Your diet can impact your health by regulating the makeup of your gut microbiome. Research shows that the gut microbiome can affect the immune system, nutrient absorption, tissue development, and bone health. As a result, a balanced diet plays a crucial role in controlling microbial populations and preventing, managing, and treating lifestyle-related diseases like diabetes.
What is diabetes and how common is it?
The human body produces insufficient insulin, a hormone that regulates blood sugar levels, or does not respond properly to insulin, resulting in elevated blood sugar levels, in a condition called diabetes. Diabetes has three main types: Type 1, usually inherited and cannot be prevented; Type 2, the most prevalent type and can be prevented; and gestational, which occurs during pregnancy.
The incidence of diabetes is increasing gradually in Singapore, with one out of seven Singaporeans at risk. In 2014, around 440,000 Singapore residents aged 18 years and above had diabetes, and this number is predicted to increase to 1,000,000 by 2050. Diabetes was the 4th most frequent condition of polyclinic attendances and 8th most common for hospitalizations in 2014. In 2010, diabetes was responsible for the 4th largest loss of life years due to mortality and ill-health among all diseases. The cost burden of diabetes, including medical expenses and productivity loss, is expected to surge from over $940 million in 2014 to $1.8 billion in 2050.
What’s the link between diabetes and the gut microbiome?
The gut microbiome, which consists of microbes in the gastrointestinal tract, can affect various aspects of health, including immunity, metabolism, and energy extraction from food. Studies have shown that the gut microbiome can impact the development of chronic diseases, including type 2 diabetes.
In preclinical animal models and healthy animals, the gut microbiome has been linked to glucose metabolism. High-fat diets are notoriously associated with substantial compositional changes in the gut microbiome, including reductions in both Gram-positive (e.g., Bifidobacterium spp.) and Gram-negative bacteria (e.g., Bacteroides).
A better diet with appropriate dietary adherence can improve insulin sensitivity and glycemic control, playing an important role in diabetes prevention. There is no single ‘gut healthy’ diet, but having a balanced diet that predominantly consists of a wide range of foods that are plant-based, high in fiber, or probiotic will promote a healthy gut with a diverse community of microbes, specifically healthy gut bacteria. This keeps your inner gastrointestinal ecosystem in shape.
What can I eat to keep my gut in check?
Healthy Carbs: Include healthy carbohydrates such as fruits, vegetables, whole grains, legumes, and low-fat dairy products in your diet, while avoiding less healthy carbs with added fats, sugars, and sodium.
Fibre-rich Foods: Eat fibre-rich foods like vegetables, fruits, nuts, legumes, and whole grains to promote satiety and control blood sugar levels.
Heart-healthy Fish: Consume heart-healthy fish like salmon, mackerel, tuna, or sardines twice a week, but avoid fried fish and those with high mercury levels.
Healthy Fats: Incorporate healthy fats like olive oil, canola oil, nuts, and avocados into your diet, but watch your portion sizes.
Probiotics: Probiotics found in foods like yogurt, sauerkraut, tempeh, kimchi, miso, kombucha, pickles, and some cheeses can help populate your gut microbiome with various strains of bacteria.

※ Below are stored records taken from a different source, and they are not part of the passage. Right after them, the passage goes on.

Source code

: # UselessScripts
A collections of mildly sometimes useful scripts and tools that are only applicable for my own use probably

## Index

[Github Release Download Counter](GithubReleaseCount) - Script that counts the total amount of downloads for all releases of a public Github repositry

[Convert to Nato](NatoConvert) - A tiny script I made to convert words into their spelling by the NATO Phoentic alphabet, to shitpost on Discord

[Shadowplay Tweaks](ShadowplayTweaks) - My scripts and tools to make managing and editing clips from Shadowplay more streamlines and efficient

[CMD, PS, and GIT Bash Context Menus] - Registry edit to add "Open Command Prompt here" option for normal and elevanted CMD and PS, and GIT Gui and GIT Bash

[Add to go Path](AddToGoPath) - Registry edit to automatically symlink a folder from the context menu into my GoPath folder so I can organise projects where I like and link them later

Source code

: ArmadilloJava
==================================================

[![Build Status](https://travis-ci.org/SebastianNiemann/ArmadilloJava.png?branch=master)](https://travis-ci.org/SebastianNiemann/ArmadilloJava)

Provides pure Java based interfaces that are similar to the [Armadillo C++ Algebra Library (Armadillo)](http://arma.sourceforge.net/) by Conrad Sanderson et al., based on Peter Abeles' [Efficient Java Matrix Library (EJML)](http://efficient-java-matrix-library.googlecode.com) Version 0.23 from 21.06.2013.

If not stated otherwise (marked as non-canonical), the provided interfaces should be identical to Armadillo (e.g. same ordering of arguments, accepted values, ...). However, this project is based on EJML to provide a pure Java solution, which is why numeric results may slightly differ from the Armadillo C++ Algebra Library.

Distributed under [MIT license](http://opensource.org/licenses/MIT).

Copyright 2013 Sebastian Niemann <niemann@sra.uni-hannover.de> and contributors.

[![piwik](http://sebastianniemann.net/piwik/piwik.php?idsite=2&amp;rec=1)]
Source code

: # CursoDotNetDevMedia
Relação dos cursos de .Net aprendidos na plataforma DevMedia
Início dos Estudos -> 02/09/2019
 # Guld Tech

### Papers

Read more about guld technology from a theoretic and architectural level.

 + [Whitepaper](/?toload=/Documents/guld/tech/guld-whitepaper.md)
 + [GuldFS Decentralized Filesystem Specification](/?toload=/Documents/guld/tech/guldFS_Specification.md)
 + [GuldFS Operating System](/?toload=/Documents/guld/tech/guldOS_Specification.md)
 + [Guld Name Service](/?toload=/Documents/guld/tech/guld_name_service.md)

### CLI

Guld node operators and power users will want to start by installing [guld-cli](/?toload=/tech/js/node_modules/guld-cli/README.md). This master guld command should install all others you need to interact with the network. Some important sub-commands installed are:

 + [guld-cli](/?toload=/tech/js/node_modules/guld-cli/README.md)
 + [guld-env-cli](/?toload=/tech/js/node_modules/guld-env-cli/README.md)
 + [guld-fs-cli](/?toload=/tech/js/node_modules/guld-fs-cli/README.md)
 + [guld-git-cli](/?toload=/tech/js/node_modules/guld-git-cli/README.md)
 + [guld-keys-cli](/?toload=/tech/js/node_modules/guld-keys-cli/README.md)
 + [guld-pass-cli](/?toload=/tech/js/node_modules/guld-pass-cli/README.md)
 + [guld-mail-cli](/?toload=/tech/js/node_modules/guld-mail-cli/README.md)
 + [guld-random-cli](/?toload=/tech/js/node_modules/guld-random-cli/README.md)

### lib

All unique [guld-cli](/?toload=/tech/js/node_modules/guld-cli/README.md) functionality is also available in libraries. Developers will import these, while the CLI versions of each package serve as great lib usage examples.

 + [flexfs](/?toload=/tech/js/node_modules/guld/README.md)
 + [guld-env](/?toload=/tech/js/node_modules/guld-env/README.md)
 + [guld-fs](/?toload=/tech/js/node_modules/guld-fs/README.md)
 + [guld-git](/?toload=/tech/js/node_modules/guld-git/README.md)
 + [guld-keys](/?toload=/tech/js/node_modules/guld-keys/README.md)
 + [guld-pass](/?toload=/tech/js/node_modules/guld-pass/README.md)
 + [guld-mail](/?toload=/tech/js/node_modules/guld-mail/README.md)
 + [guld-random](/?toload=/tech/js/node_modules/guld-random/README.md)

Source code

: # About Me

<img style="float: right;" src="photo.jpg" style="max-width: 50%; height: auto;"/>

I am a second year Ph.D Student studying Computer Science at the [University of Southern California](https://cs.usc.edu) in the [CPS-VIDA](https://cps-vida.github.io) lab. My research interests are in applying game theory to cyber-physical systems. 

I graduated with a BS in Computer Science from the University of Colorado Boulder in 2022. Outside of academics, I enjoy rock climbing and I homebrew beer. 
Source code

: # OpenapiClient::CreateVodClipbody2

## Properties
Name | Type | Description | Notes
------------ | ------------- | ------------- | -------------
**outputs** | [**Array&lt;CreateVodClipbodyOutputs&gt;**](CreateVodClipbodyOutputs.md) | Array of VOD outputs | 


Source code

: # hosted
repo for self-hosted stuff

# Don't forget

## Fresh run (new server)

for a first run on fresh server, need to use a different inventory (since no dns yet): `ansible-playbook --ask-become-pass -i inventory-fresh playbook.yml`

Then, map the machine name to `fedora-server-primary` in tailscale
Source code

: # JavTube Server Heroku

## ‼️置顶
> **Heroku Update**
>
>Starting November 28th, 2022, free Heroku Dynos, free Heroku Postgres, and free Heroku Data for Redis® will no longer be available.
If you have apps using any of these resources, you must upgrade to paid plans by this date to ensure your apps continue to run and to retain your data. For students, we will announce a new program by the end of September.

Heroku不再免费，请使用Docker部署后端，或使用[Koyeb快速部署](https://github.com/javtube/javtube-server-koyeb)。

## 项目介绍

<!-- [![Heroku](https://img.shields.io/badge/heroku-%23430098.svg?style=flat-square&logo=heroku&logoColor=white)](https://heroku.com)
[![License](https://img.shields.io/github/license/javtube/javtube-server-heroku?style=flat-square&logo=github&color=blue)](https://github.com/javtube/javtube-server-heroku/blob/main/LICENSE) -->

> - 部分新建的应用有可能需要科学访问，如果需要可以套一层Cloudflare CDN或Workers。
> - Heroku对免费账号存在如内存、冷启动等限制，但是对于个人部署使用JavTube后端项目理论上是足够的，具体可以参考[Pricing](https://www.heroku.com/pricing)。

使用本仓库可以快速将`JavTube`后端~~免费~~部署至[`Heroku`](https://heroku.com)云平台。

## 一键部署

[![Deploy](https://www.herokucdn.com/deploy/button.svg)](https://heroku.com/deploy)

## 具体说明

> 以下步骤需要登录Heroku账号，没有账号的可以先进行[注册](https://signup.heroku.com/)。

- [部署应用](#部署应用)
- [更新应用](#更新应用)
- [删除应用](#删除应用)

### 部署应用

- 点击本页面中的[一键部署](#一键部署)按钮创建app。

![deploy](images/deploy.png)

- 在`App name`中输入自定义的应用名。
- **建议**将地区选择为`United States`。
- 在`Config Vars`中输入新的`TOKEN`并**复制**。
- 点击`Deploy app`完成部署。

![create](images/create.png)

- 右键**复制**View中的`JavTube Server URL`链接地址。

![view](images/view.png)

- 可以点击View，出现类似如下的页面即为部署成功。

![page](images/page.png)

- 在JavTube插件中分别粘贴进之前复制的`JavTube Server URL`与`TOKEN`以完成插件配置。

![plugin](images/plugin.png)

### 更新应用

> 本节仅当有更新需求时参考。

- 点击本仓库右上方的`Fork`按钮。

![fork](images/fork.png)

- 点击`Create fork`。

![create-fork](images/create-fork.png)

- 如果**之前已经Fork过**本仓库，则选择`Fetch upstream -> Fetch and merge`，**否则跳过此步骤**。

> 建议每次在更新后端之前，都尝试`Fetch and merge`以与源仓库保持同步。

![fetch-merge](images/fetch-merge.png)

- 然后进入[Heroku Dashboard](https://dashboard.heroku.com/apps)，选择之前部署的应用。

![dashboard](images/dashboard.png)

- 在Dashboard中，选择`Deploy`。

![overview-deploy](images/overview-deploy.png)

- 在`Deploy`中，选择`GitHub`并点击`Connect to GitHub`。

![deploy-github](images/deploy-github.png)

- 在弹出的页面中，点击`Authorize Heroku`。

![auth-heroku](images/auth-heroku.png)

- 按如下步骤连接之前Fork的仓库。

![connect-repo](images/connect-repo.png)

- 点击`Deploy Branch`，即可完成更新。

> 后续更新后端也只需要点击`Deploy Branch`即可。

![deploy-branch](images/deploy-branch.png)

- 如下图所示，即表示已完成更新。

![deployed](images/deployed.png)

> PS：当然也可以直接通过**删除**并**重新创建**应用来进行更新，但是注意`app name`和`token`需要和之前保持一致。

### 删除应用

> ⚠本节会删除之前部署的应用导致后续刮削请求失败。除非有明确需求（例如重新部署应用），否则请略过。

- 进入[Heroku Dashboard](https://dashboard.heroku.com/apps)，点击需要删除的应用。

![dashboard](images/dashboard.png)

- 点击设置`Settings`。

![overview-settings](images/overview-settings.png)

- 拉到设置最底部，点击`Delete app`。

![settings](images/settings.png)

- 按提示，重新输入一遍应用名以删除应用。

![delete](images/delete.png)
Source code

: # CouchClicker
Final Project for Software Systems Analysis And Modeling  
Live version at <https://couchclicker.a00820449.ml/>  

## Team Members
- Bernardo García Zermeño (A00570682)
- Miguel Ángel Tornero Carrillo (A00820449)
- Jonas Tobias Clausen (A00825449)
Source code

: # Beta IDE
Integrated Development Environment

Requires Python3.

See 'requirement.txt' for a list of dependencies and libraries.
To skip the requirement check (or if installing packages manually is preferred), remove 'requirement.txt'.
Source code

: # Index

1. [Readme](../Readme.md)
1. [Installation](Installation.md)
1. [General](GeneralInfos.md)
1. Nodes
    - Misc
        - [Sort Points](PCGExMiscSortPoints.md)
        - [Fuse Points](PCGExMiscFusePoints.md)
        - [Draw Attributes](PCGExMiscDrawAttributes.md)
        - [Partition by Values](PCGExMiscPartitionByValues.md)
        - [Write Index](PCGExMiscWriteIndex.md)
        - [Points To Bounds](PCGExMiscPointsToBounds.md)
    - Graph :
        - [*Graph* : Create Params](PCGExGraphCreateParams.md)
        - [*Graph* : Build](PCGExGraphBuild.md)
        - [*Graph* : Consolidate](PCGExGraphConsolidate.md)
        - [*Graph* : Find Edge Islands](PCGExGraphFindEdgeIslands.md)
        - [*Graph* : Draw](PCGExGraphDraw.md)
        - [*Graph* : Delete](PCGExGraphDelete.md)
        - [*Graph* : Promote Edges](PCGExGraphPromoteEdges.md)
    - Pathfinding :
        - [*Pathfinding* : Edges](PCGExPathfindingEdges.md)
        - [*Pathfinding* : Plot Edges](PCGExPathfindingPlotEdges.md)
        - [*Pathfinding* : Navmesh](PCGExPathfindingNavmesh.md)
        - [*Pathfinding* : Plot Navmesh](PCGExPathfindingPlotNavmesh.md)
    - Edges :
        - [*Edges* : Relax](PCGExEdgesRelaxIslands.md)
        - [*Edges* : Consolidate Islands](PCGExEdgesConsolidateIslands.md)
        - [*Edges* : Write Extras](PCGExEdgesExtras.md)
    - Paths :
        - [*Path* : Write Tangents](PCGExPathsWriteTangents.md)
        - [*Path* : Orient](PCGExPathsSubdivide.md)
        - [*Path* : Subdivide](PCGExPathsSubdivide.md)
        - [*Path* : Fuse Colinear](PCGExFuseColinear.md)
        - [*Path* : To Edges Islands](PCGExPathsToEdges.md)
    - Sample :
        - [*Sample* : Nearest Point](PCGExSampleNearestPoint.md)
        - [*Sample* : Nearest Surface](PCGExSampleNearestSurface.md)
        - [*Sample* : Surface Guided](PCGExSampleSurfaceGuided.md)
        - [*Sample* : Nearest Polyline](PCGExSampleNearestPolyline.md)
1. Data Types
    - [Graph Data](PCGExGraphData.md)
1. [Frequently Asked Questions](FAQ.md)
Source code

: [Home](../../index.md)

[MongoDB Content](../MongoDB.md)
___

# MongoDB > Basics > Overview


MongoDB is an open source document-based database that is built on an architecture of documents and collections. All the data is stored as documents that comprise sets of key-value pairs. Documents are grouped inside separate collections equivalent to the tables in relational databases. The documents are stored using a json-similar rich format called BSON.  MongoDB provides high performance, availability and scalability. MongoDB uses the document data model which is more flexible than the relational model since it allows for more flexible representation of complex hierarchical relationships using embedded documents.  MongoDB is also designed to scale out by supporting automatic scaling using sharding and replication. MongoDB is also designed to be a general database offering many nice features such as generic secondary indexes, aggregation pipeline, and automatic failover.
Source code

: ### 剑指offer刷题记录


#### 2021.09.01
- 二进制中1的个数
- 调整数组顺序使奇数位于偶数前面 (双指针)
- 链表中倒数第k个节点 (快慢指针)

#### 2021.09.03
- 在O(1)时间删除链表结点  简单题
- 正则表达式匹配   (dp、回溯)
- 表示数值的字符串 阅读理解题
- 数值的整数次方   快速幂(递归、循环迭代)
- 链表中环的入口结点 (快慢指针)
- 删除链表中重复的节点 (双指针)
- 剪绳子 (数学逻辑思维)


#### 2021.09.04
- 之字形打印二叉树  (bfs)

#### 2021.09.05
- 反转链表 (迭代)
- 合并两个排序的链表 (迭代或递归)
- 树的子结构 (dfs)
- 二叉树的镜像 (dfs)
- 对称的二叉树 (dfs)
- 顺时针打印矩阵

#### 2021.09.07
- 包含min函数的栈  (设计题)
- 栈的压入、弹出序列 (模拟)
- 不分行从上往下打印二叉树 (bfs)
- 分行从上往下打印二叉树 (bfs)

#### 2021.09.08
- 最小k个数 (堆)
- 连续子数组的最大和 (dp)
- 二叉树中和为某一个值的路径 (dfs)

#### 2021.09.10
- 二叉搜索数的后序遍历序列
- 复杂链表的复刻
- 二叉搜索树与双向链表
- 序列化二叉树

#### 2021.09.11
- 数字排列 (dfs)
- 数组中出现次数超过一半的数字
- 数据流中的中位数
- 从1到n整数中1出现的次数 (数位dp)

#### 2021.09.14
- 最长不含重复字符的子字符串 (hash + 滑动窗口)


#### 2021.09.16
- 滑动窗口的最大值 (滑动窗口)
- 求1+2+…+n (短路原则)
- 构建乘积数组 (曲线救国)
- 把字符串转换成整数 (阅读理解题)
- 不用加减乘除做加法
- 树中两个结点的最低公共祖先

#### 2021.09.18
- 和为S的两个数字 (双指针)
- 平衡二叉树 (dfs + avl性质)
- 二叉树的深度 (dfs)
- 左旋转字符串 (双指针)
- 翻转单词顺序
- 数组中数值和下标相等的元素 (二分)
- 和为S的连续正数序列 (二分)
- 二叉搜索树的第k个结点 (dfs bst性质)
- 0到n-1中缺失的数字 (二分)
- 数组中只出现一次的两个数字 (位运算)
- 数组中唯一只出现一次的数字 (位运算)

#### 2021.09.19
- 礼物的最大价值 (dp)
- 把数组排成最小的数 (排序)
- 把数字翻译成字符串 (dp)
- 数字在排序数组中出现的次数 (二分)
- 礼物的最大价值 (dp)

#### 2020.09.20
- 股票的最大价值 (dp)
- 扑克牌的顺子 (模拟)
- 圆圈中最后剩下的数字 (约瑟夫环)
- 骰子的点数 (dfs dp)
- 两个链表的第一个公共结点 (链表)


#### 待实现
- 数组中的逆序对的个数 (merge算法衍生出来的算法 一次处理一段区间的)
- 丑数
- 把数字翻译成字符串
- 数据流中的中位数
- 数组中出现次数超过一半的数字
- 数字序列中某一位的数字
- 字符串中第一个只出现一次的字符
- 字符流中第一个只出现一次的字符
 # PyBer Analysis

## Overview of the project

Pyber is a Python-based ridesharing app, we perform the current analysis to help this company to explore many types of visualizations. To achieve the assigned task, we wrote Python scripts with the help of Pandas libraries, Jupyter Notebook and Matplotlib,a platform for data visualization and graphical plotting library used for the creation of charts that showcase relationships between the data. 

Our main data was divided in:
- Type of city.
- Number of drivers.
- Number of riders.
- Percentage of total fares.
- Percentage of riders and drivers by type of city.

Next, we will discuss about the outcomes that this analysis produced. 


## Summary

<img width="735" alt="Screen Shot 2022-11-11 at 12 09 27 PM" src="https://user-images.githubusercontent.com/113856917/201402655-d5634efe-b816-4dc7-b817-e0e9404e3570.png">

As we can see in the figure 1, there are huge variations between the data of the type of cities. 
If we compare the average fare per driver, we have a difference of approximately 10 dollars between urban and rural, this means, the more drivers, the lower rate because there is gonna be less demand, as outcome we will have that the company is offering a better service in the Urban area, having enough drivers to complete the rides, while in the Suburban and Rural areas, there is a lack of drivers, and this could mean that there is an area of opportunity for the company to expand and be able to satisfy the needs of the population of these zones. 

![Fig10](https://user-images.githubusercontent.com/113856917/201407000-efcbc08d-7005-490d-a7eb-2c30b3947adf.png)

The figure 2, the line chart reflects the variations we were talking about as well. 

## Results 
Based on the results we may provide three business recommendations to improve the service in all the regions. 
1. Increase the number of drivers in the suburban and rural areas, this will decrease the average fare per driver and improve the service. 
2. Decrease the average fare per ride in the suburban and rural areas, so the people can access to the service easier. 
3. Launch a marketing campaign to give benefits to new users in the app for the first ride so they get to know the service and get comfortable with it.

While a healthy diet is crucial for gut health, lifestyle changes are also important for preventing diabetes.
What else can I do?
Avoid smoking. Smoking can harm your digestive system and affect the composition of your gut microbiome. Smoking can make certain conditions harder to treat and increases your risk for Crohn’s disease and gallstones.
Get moving! Aim for at least 150 minutes of exercise at moderate intensity per week. A good gauge for moderate intensity is the level where you can have a conversation but are unable to sing.
Put down the bottle! Alcohol consumption places additional stress on the liver, which is responsible for metabolising alcohol. Several studies suggest that systemic inflammation, like that caused by alcohol-provoked leaky gut, can influence the nervous system in several ways. If you drink alcoholic beverages, do so in moderation. A standard alcoholic drink is defined as a can (330 ml) of regular beer, half a glass (100 ml) of wine or 1 nip (30 ml) of spirit.